Maintaining scalable Cloud Systems in times of Unanticipated Peaks

How Microsoft Azure’s scalability and elasticity allowed Fabrik to respond quickly to a rapidly escalating increase in community engagement during COVID-19.

When immedia initially set out to build our Fabrik platform – a suite of ‘born-in-the-cloud' audience engagement tools and workflows - our development team elected to adopt a cloud-first approach in its development, using Microsoft’s Azure platform.

Some of the benefits we considered in selecting Azure include:

cost savings through economies of scale and a tenant-based system with shared resources;
the inherent scalability, redundancy and reliability of Microsoft Azure which enables our applications to be automatically adaptable to increases in resource demand;
the ability to take advantage of the monitoring and analytics of Microsoft Azure so that we can diagnose issues quickly and report accurately.
the ability to adopt an Agile approach when architecting and developing the platform so we can be responsive to our clients’ needs, as opposed to over-engineering a system based on superficial and assumptive requirements.

As the Fabrik codebase became more established and our service offering continued to diversify, our technical teams were able to add more and more features to our mobile apps, APIs and web-based tools aimed at empowering our clients to better serve their members with ease. As a result, the number of individuals using the Fabrik suite of applications in our platform has increased dramatically over time, and so in turn have our infrastructure requirements, which include PaaS (Platform-as-a-Service) offerings such as ASP.NET APIs and Azure SQL Databases.

With the onset of the COVID-19 pandemic in early 2020, our clients and their members heightened their communication with each other, leading to an increased reliance on their Fabrik applications.

Our technical teams therefore anticipated a rapidly-escalating increase in traffic to our platform, more unpredictable network traffic into our system, and more strain on our APIs and databases.

When this kind of demand occurs, the specific nature of the demand is difficult to predict and although we were confident that the Fabrik platform would perform based on Azure’s many elasticity and scalability services, in unprecedented and extraordinary times like this, our team made the call to be on high alert in case of any bottlenecks in our systems that might require manual intervention.

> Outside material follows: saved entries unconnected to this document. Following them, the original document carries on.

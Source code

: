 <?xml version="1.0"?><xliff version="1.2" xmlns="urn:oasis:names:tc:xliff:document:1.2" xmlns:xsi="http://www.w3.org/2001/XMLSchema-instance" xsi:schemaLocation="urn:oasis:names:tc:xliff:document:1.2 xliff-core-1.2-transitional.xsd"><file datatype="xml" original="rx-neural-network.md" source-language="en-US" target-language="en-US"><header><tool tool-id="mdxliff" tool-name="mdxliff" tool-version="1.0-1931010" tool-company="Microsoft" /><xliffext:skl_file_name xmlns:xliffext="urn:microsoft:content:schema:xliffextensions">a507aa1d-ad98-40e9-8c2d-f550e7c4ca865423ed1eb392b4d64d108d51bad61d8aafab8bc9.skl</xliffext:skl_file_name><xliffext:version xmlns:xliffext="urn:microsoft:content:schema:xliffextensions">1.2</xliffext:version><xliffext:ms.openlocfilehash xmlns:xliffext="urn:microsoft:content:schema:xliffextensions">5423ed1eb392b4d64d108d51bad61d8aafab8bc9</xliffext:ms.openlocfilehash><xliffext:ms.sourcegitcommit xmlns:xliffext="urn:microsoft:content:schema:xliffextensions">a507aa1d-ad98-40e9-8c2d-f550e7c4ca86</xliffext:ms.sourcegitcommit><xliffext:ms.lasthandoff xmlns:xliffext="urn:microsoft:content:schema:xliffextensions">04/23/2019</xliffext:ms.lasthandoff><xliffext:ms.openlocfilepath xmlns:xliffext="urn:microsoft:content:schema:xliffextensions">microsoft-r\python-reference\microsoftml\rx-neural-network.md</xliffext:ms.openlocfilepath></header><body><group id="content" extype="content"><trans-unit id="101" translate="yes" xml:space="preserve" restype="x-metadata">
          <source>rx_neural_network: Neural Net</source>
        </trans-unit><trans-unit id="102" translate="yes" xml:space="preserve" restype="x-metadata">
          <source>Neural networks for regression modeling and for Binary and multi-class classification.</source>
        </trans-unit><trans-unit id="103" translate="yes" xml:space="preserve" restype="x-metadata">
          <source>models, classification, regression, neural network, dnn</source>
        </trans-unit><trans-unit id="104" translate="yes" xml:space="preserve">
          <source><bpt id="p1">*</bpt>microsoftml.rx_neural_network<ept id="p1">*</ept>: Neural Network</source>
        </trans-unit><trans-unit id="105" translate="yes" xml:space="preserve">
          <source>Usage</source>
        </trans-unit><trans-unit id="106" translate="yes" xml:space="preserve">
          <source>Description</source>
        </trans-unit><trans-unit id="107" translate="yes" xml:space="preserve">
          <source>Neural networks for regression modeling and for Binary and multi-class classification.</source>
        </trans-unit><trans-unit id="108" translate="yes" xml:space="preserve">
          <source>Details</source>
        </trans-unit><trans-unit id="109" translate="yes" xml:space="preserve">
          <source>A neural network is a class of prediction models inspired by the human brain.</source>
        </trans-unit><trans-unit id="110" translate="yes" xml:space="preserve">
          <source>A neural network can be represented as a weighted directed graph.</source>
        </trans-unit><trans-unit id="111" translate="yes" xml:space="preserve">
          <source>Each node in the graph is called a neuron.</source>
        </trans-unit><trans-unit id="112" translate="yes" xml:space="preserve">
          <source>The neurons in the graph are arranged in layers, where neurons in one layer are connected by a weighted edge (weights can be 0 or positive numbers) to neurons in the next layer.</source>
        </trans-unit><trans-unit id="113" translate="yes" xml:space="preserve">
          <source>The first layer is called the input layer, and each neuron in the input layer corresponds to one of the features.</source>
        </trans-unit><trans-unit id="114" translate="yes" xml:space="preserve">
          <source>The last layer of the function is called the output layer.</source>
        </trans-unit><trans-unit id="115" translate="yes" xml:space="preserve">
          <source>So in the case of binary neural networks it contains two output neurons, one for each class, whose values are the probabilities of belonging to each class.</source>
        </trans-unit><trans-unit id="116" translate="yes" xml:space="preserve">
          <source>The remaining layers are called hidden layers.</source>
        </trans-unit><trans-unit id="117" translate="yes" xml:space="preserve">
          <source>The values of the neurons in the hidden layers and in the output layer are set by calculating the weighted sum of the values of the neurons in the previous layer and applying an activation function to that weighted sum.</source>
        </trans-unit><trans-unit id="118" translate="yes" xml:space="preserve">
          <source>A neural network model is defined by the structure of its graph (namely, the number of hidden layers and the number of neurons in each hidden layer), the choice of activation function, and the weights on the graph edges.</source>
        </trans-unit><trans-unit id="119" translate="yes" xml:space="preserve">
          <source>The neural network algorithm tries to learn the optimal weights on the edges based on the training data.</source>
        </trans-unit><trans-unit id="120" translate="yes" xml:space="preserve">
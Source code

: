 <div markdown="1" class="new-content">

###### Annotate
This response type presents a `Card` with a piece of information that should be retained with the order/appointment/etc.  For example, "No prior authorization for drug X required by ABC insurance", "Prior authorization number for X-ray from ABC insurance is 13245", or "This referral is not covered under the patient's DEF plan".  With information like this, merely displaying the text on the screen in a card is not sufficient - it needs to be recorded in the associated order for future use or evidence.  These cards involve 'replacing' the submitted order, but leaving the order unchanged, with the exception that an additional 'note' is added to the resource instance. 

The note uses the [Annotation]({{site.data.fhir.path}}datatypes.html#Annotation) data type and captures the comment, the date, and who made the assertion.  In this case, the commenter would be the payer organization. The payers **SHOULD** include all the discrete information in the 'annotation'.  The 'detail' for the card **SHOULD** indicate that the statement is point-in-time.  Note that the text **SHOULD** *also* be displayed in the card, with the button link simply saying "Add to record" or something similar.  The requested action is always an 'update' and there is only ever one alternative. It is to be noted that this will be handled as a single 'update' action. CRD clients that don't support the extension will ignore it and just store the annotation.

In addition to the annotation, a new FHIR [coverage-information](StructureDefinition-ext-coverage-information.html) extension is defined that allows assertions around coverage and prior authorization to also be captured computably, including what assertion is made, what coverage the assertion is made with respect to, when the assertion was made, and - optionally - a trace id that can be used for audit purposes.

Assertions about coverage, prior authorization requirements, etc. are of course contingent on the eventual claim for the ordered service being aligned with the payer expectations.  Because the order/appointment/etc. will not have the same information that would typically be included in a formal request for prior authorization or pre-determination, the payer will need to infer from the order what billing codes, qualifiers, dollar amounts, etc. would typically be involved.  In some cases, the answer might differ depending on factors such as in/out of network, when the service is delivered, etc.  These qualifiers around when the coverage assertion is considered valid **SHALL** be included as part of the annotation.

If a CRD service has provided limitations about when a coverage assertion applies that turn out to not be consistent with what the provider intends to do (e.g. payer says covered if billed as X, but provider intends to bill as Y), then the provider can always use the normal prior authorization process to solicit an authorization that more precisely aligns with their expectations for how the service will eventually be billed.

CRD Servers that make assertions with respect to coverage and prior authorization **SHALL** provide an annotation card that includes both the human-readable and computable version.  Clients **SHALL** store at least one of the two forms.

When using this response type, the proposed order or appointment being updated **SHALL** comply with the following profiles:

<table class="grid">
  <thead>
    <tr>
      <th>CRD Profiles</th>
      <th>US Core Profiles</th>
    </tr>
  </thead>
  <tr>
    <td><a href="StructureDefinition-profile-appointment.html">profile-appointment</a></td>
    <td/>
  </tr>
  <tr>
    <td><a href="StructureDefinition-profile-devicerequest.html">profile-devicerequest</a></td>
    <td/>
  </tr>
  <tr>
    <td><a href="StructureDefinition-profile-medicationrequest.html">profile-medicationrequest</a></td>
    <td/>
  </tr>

The primary impact was to our backend database system which was developed on Azure SQL Databases using the Elastic Pools deployment model. The elastic pools served us well because of the dedicated amount of resources that were allocated for our databases, but when the demand drastically increased, the allocated resources needed to be expanded appropriately to cater for the demand.

In addition, due to the number of people engaging simultaneously, our API gateway which is hosted on Azure App Services needed to be scaled out to more instances as well.

The following statistics indicate the response times of some of our API calls during peak days:

Fabrik API call response times during COVID-19 communication

Using Application Insights, we were able to identify specific API calls in our system that were taking more time than expected to process.

During the same period, the usage on our database was as follows:

Fabrik database usage during COVID-19 communication

Each spike in database usage indicates occasions when our elastic pool was being maxed out. Our infrastructure team mitigated this by increasing the capacity of the pool to meet the usage demand on the platform.

When our databases were strained, this impacted the response times of our APIs. App visitors would experience slowness when using some of the functionality in the apps.

After analysing this usage pattern, we were able to identify areas we could improve to better cater for this kind of unpredictable usage. We identified specific API endpoints that needed to be optimised and certain areas of the system that needed reworking to take advantage of the serverless capabilities of Microsoft Azure.

One of those services is the use of Cosmos DB for serving ‘chat’ related data, which will be beneficial in improving the overall load on our API. Cosmos DB allows us to separate reads and writes across multiple servers that are possibly distributed across multiple Azure region - as opposed to SQL Elastic Pools, where reads and writes happen on the same cluster. We are actively investing time in decoupling our APIs into a more microservice model, through the use of Azure Functions which, together with CosmosDB, will help in distributing the load on our APIs at a global scale.

Scaling up the database tier took minutes to resolve the issues experienced by people using the apps.

Throughout this entire scenario, we were able to take advantage of Microsoft Azure’s monitoring, alerting and log analytics capabilities which gave us access and visibility into the health of the system, highlighting areas that required attention and/or improvement at a glance.

Looking ahead, there are always going to be improvements we can make to our platform and applications to better serve our customers’ requirements and the requirements of their members. The monitoring we have in place allows us to make more informed decisions that keep improving scalability, reliability and availability, and that are more anticipative of the areas we need to be scaling up and out in response to unpredictable and unforeseeable circumstances.